RUSSIA: FROM CHECHNYA TO KONDOPOGA

07.09.06
MOSCOW. (RIA Novosti political commentator Yuri Filippov.)

The recent outbreak of violence in the Karelian town of Kondopoga, where an ordinary restaurant fight resulted in several murders and all but escalated into a large-scale conflict between the local population and newly arrived Chechens, coincided with the anniversary of another serious conflict that took Russia years to settle. Fifteen years ago, in September 1991, the independent republic of Ichkeria was proclaimed on the territory of Chechnya, giving rise to a long and exhausting confrontation between North Caucasian separatists and the federal authorities, a confrontation where war soon became inextricable from politics.
Now the conflict with the rebellious republic has been settled. The Chechen constitution was approved by a referendum which stated that Chechnya was an inseparable part of Russia. The republic has held two presidential elections and has recently elected a bicameral parliament, where the pro-Kremlin party United Russia has a solid majority. If, despite obvious differences, the Americans managed to make similar political changes happen in Iraq (a pro-American president supported by the population, a responsible parliament and well-defined political parties), they would have every right to say that a political settlement in Iraq had been achieved, and it would be hard to dispute that.
Still, neither in Iraq nor in Chechnya can all problems be resolved by politics. In the latter case, it is clear that a political settlement, understood as bringing the republic's political order in line with the Russian Constitution, is just the beginning of another long and difficult path.
The fight against territorial separatism is a thing of the past in Russia. Chechen separatism, which began fifteen years ago with a declaration of independence, actually ended in 1996-1997, when hundreds of thousands of Chechens suddenly understood that it was much better and more profitable to do business in other Russian regions than in their native republic, which had quickly been divvied up among feuding gangs. After all, in other regions capitalism was developing fast, new untapped markets were emerging and new activities were appearing that were not always taken advantage of by the local population.

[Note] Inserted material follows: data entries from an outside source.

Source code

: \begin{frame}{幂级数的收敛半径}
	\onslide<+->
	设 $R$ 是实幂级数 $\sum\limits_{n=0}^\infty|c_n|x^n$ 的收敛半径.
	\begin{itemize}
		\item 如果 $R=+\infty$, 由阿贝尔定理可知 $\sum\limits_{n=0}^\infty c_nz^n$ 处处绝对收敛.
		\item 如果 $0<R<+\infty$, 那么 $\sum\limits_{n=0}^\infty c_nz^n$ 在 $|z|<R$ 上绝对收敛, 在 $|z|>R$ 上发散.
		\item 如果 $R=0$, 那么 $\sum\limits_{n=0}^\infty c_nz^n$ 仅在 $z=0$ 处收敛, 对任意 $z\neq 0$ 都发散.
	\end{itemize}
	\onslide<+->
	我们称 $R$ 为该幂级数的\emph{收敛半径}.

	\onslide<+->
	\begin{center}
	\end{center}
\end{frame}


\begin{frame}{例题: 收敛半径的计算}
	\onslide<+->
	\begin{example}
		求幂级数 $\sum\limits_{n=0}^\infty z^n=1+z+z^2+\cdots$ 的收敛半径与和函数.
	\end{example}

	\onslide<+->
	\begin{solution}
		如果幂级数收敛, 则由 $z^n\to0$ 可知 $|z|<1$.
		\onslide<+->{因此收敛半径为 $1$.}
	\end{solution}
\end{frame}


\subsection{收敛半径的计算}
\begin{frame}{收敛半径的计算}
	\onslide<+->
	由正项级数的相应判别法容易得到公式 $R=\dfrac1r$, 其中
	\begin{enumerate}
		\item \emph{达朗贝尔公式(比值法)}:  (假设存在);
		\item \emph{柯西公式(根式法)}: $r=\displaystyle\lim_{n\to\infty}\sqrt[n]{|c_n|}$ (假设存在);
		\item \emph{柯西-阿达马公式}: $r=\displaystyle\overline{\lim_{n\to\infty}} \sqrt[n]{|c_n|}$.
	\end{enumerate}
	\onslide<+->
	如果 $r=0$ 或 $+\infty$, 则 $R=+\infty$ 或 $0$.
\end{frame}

It is well known that for mountain people (not only in the North Caucasus), moving down to the plains and doing business with neighbors has always been the most acceptable alternative to war and theft. This is perhaps because it is hard to do business successfully in the mountains. What trade can there be in your native village, when almost all the residents are related and where all resources, including the few available land plots, either were divided up long ago or are owned by the community, and where community traditions are a thousand years old?
Russia knows how well Chechens are doing in the gambling business. Not so long ago, millions of Russians played the Russian Lotto, a TV game invented by Chechen businessman Malik Saidulayev. However, having a similar Chechen Lotto would be impossible. When the Chechen authorities decided to nip the republic’s gambling industry in the bud, they did it decisively and immediately, with the full support of the majority of the population.
Gambling is one of many examples. It is no coincidence that multinationals that are actively opening production facilities in the European part of Russia avoid the North Caucasus. If the former has a long tradition and ingrained culture of hired labor, in the latter such activities have always been poorly developed and almost disappeared in recent years, when industrial production fell significantly across Russia. Lately it seems that new jobs have been appearing in Chechnya. But for whom? Mainly for state officials and in law-enforcement and security bodies. A job at a private corporation that would make other Russians proud would be viewed as "corporate slavery" by Chechens. This is not a joke, but a cultural, social and economic problem that is not easy to solve.
The above is enough to understand why it was inevitable that whole communities of North Caucasians would migrate to other Russian regions and set up private companies. These processes will be further encouraged by the government's new demographic initiatives seeking to improve the birthrates in the country. These are traditionally high in the Caucasus (Chechnya has the highest birthrate in Russia) and will be even higher in the future. Where will the North Caucasus's demographic expansion be directed? Although their communities are now growing in Turkey, Europe and even in the United States, most of them still move to the Russian plains.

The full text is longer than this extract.